The SAIC‘s MG 5 sedan was tested by the Australian New Car Assessment Program (ANCAP). As a result, it earned no stars at all, indicating a previous generation’s safety. According to ANCAP, MG has misjudged the safety expectations of today’s consumers.
The MG 5 is a compact sedan that sells in several countries under the MG GT name. Its dimensions are 4675/1842/1473 mm with a wheelbase of 2680 mm. Its entry-level modification has a 1.5-liter naturally aspirated ICE with a peak power of 127 hp. It also has a turbocharged engine with the same capacity and a power of 178 horsepower. The MG 5 was introduced in the Australian car market in August 2023. Now, its safety was evaluated by the Australian New Car Assessment Program, revealing an awful result.
ANCAP was founded in 1992 as an independent safety rating in Australia and New Zealand. It stays close to the Euro NCAP program regarding crash tests and the assessment process. It comprises Adult Occupant Protection, Child Occupant Protection, Vulnerable Road Users, and Safety Assist.
MG 5 crash test results
The overall result of the MG 5 is zero stars. It scored 37% in the Adult Occupant Protection segment. The passenger compartment remained stable during the frontal offset test. But the driver’s chest deflection was rated Poor. Structures in the dashboard become the potential source of injuries. As a result, MG 5 scored 0/8 points in both frontal-offset and full-width collisions. In side-impact and oblique pole tests, it earned 6/6 and 5.59/6 points. Whiplash protection scored 1/4 points. Far side impact got 0/4.
In the Child Occupant Protection category, the MG 5 scored 58%. The main drawback of this model is the high loading on the head and neck of the child dummies.

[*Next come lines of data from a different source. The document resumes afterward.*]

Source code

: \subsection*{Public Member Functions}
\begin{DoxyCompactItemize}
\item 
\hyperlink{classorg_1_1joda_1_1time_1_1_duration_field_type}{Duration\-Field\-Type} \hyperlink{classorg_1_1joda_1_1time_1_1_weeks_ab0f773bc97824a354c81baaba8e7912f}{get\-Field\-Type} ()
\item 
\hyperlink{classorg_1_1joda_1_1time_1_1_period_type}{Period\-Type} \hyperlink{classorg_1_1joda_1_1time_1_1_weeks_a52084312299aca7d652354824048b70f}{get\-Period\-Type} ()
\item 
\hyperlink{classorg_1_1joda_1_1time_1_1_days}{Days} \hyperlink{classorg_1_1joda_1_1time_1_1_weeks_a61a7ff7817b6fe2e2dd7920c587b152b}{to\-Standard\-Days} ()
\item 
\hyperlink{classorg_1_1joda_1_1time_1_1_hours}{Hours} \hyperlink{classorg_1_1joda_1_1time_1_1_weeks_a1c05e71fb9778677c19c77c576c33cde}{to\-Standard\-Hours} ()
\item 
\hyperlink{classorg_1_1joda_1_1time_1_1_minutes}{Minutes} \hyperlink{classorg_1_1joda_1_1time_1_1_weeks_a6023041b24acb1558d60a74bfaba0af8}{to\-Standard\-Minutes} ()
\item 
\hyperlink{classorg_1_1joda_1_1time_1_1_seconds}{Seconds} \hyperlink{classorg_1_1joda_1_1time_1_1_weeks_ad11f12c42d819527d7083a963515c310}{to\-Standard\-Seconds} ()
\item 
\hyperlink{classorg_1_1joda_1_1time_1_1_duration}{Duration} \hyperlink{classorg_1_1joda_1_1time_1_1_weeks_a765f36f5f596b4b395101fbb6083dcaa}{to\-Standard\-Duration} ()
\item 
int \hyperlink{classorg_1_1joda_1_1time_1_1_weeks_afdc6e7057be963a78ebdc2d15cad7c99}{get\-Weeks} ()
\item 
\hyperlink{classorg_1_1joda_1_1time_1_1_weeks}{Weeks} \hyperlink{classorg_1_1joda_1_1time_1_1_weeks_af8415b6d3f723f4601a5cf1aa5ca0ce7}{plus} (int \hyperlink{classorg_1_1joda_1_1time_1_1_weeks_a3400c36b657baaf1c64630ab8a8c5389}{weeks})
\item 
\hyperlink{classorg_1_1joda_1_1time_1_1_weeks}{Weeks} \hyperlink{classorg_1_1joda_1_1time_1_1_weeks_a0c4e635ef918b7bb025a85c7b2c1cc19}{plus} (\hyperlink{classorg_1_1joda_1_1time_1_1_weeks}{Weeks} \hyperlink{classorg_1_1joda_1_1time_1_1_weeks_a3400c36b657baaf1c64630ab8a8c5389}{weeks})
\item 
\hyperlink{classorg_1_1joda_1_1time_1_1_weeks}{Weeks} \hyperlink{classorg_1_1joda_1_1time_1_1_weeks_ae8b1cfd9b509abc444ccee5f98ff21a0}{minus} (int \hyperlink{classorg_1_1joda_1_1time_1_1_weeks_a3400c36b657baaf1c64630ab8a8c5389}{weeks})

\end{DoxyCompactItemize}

ANCAP experts mentioned a lack of design effort to prevent rear-seat occupant injury in frontal and side-impact scenarios. The MG 5 scored 3.81/16 points on the frontal dynamic test and 6.38/8 points on the side dynamic test.
The MG 5 scored 42% in the Vulnerable Road Users Protection segment. ANCAP estimated head protection at 9.95/18 points. Knee and pelvis protection got 5.6/9 and 4.5/4.5 points, respectively. However, the MG 5’s autonomous emergency braking performance was extremely limited. It can’t recognize and react to pedestrians. Poor performance of the AEB system became a reason for the low score in the Safety Assist category, with only 13%.
In the press release, ANCAP experts underlined that the safety offerings of the MG 5 are some generations behind almost every new car on sale today. They hope to see significant improvements made to this model in the future. We will highlight that previously the MG 4 EV scored five stars in the ANCAP program.